# [Activity]
Given the listing below, the answer must be only the number of lines containing the string "being".

# [Input data]
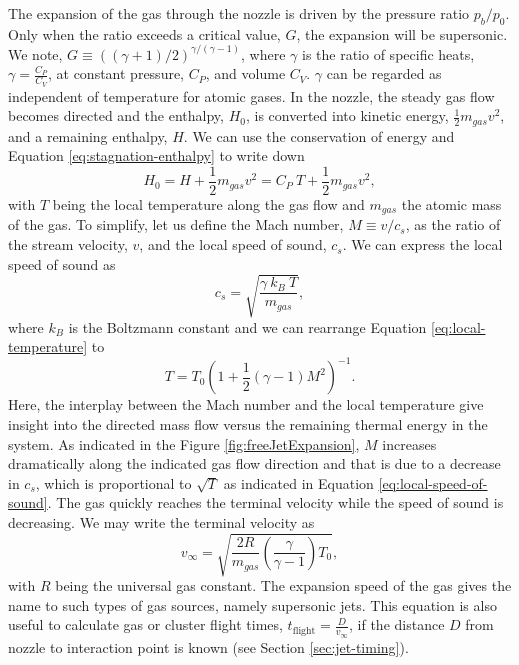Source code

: The expansion of the gas through the nozzle is driven by the pressure ratio $p_{b}/p_{0}$. Only when the ratio exceeds a critical value, $G$, the expansion will be supersonic. We note, $G\equiv \left(\left(\gamma + 1\right)/2\right)^{\gamma/\left(\gamma - 1\right)}$, where $\gamma$ is the ratio of specific heats, $\gamma = \tfrac{C_{P}}{C_{V}}$, at constant pressure, $C_{P}$, and volume $C_{V}$. $\gamma$ can be regarded as independent of temperature for atomic gases. In the nozzle, the steady gas flow becomes directed and the enthalpy, $H_{0}$, is converted into kinetic energy, $\tfrac{1}{2}m_{gas} v^{2}$, and a remaining enthalpy, $H$. We can use the conservation of energy and Equation \eqref{eq:stagnation-enthalpy} to write down
\begin{equation}
H_{0}=H+\frac{1}{2}m_{gas} v^{2} = C_{P}\ T+\frac{1}{2}m_{gas}v^{2},
\label{eq:local-temperature}
\end{equation}
with $T$ being the local temperature along the gas flow and $m_{gas}$ the atomic mass of the gas. To simplify, let us define the Mach number, $M\equiv v/c_{s}$, as the ratio of the stream velocity, $v$, and the local speed of sound, $c_{s}$. We can express the local speed of sound as
\begin{equation}
c_{s}=\sqrt{\frac{\gamma\ k_{B}\ T}{m_{gas}}},
\label{eq:local-speed-of-sound}
\end{equation}
where $k_{B}$ is the Boltzmann constant and we can rearrange Equation \eqref{eq:local-temperature} to 
\begin{equation}
T=T_{0}\left(1+\frac{1}{2}\left(\gamma - 1\right)M^{2}\right)^{-1}.
\label{eq:local-temperature-definition}
\end{equation}
Here, the interplay between the Mach number and the local temperature give insight into the directed mass flow versus the remaining thermal energy in the system. As indicated in the Figure \ref{fig:freeJetExpansion}, $M$ increases dramatically along the indicated gas flow direction and that is due to a decrease in $c_{s}$, which is proportional to $\sqrt{T}$ as indicated in Equation \eqref{eq:local-speed-of-sound}. The gas quickly reaches the terminal velocity while the speed of sound is decreasing. We may write the terminal velocity as
\begin{equation}
v_{\infty}=\sqrt{\frac{2 R}{m_{gas}}\left(\frac{\gamma}{\gamma-1}\right) T_{0}},
\label{eq:terminal-velocity}
\end{equation}
with $R$ being the universal gas constant. The expansion speed of the gas gives the name to such types of gas sources, namely supersonic jets. This equation is also useful to calculate gas or cluster flight times, $t_{\text{flight}}=\frac{D}{v_{\infty}}$, if the distance $D$ from nozzle to interaction point is known (see Section \ref{sec:jet-timing}). \\[1\baselineskip]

# [Exercise output]
2